On numerous occasions, the Supreme Court changed the course of American history with the creation of just one court opinion. 

Since American culture and governmental decisions also affect a majority of the global economy, the Supreme Court has the potential to change the history and culture of the entire world. 

Some consider it a harrowing thought that such power is put into the hands of just nine men and women. Others are completely oblivious to the power of the Supreme Court. 

A majority of people could not name the nine Supreme Court justices. The reason for this may be largely because they are unelected by the people. Justices are chosen by the President and confirmed by the Senate. 

This allows the justices to make decisions without political pressure, campaigning interference, and control from lobbyists. 

The absence of political pressure results in a non-definitive stance on political party beliefs from some justices. Recent presidents have done a better job of appointing very conservative or very liberal justices.

Justices, however, serve life-long terms, so the opportunity to appoint new justices is rare and random. The ideal situation for appointing a Supreme Court justice in favor of your party is a president and Senate majority that have identical political agendas. 

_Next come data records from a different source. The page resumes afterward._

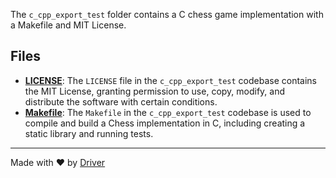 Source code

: <!--------------------------------------------------------------------------------->
<!-- IMPORTANT: This file is auto-generated by Driver (https://driver.ai). -------->
<!-- Manual edits may be overwritten on future commits. --------------------------->
<!--------------------------------------------------------------------------------->

The `c_cpp_export_test` folder contains a C chess game implementation with a Makefile and MIT License.


## Files
- **[LICENSE](LICENSE.md)**: The `LICENSE` file in the `c_cpp_export_test` codebase contains the MIT License, granting permission to use, copy, modify, and distribute the software with certain conditions.
- **[Makefile](Makefile.md)**: The `Makefile` in the `c_cpp_export_test` codebase is used to compile and build a Chess implementation in C, including creating a static library and running tests.

---
Made with ❤️ by [Driver](https://www.driver.ai/)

The conservatives have this advantage now, but the window could close with the upcoming election. 

Some Justices will try and remain on the Supreme Court as long as possible until their party’s “ideal situation” is in place. 

For example, the late Justice Ruth Bader Ginsberg, had been witnessed snoozing through several court sessions, refusing to retire until the liberals had regained control of the government. 

As previously mentioned, the Supreme Court has the opportunity and ability to influence the history and culture of America, and ultimately, the world. 

Historians have observed this phenomenon on several occasions. A prime example of the Supreme Court indirectly influencing world affairs was the Bush v. Gore case in 2000. In Florida, the votes for the Presidential election were deemed too close to call. 

The Florida Supreme Court called for a recount. The US Supreme Court, however, overturned their decision and ruled in favor of George Bush, essentially proclaiming him the President of the United States. 

Within a year, the September 11, 2001 terrorist attacks were committed. President Bush launched the US into a very costly war in the Middle East that we are still feeling the repercussions of today. 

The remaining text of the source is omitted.